Keep Friday Special

I think God is interfering with wordpress. I changed the title of this post to Keep Friday Special and it still insists on the link saying Keep Sunday Special. Anyway, here it is:

Some days you get to Friday and the week seems so squashed that you have to double-check the calendar. Where did Wednesday go? Surely we skipped Tuesday this week? And I know Thursday didn’t happen… It’s a good thing on the whole because it means you’re engaged and busy, but also scary because when time speeds up it means that you’re getting older and that merry-go-round of life just gets faster and faster until it shoots you off the end. T-t-t-that’s all folks! So long and thanks for all the fish.

Not so today. Today I am just thankful to have made it to the end of the week without major casualties of one kind or another. Monday was quite peaceful but with two hospital admissions on Tuesday and various phone calls and messages and visits flying back and forth I’ve hardly known where I am the rest of the time. Work has been largely washed out for the last couple of days and my brain doesn’t know whether it’s coming or going. It’s also not conducive to sleep to keep one’s mobile on all night, but I need to do this in case of messages from the hospital, so whether for that reason or another, I did not sleep well last night. But Friday it is, and what have I got lined up for the weekend? Erm… a bit of light strimming and Quaker meeting via Zoom. That’s about it. Much as I’ve enjoyed lockdown I’m getting to the point where I’m feeling it would be good to have some sort of social calendar again; to go to the pub or the cinema, to meet up with friends. I could go to the pub – it’s just that I don’t think it’s a particularly good idea. So there we are.
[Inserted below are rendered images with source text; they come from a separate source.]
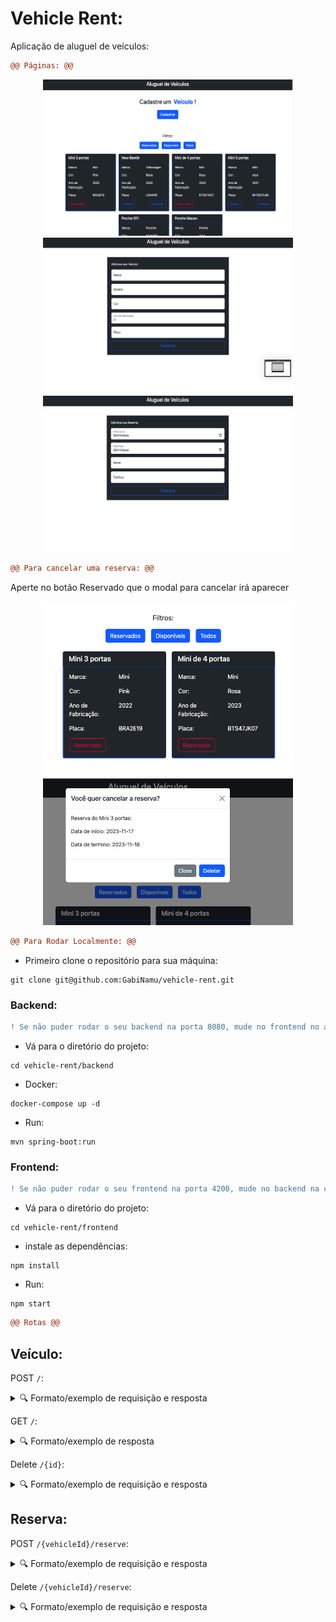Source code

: # Vehicle Rent:
<p>Aplicação de aluguel de veículos:</p>

```diff
@@ Páginas: @@
```
<div align="center" display="flex">
    <img src="./frontend/src/assets/home.png" alt="home" width="400px" height="250px">
    <img src="./frontend/src/assets/addVehicle.png" alt="addVehicle" width="400px" height="250px">
    <img src="./frontend/src/assets/addReserve.png" alt="addReserve" width="400px" height="250px">
</div>

```diff
@@ Para cancelar uma reserva: @@
```
<p>Aperte no botão Reservado que o modal para cancelar irá aparecer</p>
<div align="center">
<img src="./frontend/src/assets/removeReserve.png" alt="removeReserve" width="400px heigth="250px"">
<img src="./frontend/src/assets/modal.png" alt="modal" width="400px" heigth="250px">
</div>


```diff
@@ Para Rodar Localmente: @@
```
- Primeiro clone o repositório para sua máquina:

```
git clone git@github.com:GabiNamu/vehicle-rent.git
```

### Backend:
```diff
! Se não puder rodar o seu backend na porta 8080, mude no frontend no arquivo vehicle.service.ts a variável apiUrl para a porta que você irá usar
```
- Vá para o diretório do projeto:
```
cd vehicle-rent/backend
```
- Docker:
```
docker-compose up -d
```
- Run:
```
mvn spring-boot:run
```
### Frontend:
```diff
! Se não puder rodar o seu frontend na porta 4200, mude no backend na classe CorsConfiguration para a porta que você irá usar
```
- Vá para o diretório do projeto:
```
cd vehicle-rent/frontend
```
- instale as dependências:
```
npm install
```
- Run:
```
npm start
```

```diff
@@ Rotas @@
```
Veículo:
  -------------
  
POST `/`:
<details>
  <summary>🔍 Formato/exemplo de requisição e resposta</summary><br />

Exemplo de requisição na rota POST `/`:

```json
{
  "model": "New Beetle",
  "brand": "Volkswagen",
  "color": "black",
  "manufacturing_year": 2020,
  "license_plate": "BRA2E19"
}
```
Exemplo de resposta:
```json
{
  "message": "Veículo criado com sucesso!",
  "data": {
    "id": 1,
    "model": "New Beetle",
    "brand": "Volkswagen",
    "color": "black",
    "manufacturingYear": 2020,
    "licensePlate": "BRA2E19",
    "reserve": null
  }
}
```
</details>

GET `/`:
<details>
  <summary>🔍 Formato/exemplo de resposta</summary><br />

Exemplo de resposta para a rota GET `/`:

```json
[
  {
    "manufacturing_year": 2020,
    "license_plate": "BRA2E19",
    "id": 1,
    "model": "New Beetle",
    "brand": "Volkswagen",
    "color": "black",
    "reserve": null
  },
  {
    "manufacturing_year": 2022,
    "license_plate": "BRA3F24",
    "id": 2,
    "model": "New Beetle",
    "brand": "Volkswagen",
    "color": "white",
    "reserve": {
      "id": 1,
      "initialDate": "2023-11-25",
      "finalDate": "2023-11-27",
      "name": "Marcel",
      "phone": "73999874976"
    }
  }
]
```
</details>

Delete `/{id}`:
<details>
  <summary>🔍 Formato/exemplo de requisição e resposta</summary><br />

Exemplo de resposta para a rota Delete `/1` (supondo que exista um veículo com `id = 1`:

Exemplo de resposta:
```json
{
  "message": "Veículo removido com sucesso!",
  "data": null
}
```
</details>

Reserva:
  -------------

POST `/{vehicleId}/reserve`:
<details>
  <summary>🔍 Formato/exemplo de requisição e resposta</summary><br />

Exemplo de resposta para a rota Post `/2/reserve` (supondo que exista um veículo com `id = 2`:

```json
{
     "initial_date": "2023-11-25",
     "final_date": "2023-11-27",
     "name": "Marcelo",
     "phone": "73999874976"
  }
```
Exemplo de resposta:
```json
{
  "message": "Reserva criado com sucesso!",
  "data": {
    "id": 1,
    "initialDate": "2023-11-25",
    "finalDate": "2023-11-27",
    "name": "Marcelo",
    "phone": "73999874976"
  }
}
```
</details>

Delete `/{vehicleId}/reserve`:
<details>
  <summary>🔍 Formato/exemplo de requisição e resposta</summary><br />

Exemplo de resposta para a rota Delete `/2/reserve` (supondo que exista um veículo com `id = 2`:

Exemplo de resposta:
```json
{
  "message": "Reserva removido com sucesso!",
  "data": null
}
```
Friday is for most people a special day; a day of winding down and looking forward to the weekend, so we should keep Friday special. There used to be a campaign, back in the days when shops were beginning to open on Sundays, to Keep Sunday Special. I’m all for the principle of people having rest but for me growing up Sunday was not special at all; it was one giant yawnfest. The afternoons were interminable, especially in winter. In the summer you could have a trip out to Richmond or Osterley Park, get a rowing boat on the river or ramble in Windsor Great Park, but in the winter there was nothing to do but play cards or look moodily out of the window at the rain. It was enforced rest with nothing enjoyable open; no shops, no pubs, nothing. (I remember at trip from Chester one Sunday where going over the border into Wales I screeched ‘Turn back! It’s dry!’ In Wales on a Sunday the pubs remained firmly, Presbyterianly closed all day, whereas in England they were at least allowed to open for for a few brief hours.) I’m definitely not in favour of 24/7 consumerism but neither do I want a return to those dull days.

Anyway, happy Friday and I hope you enjoy the weekend.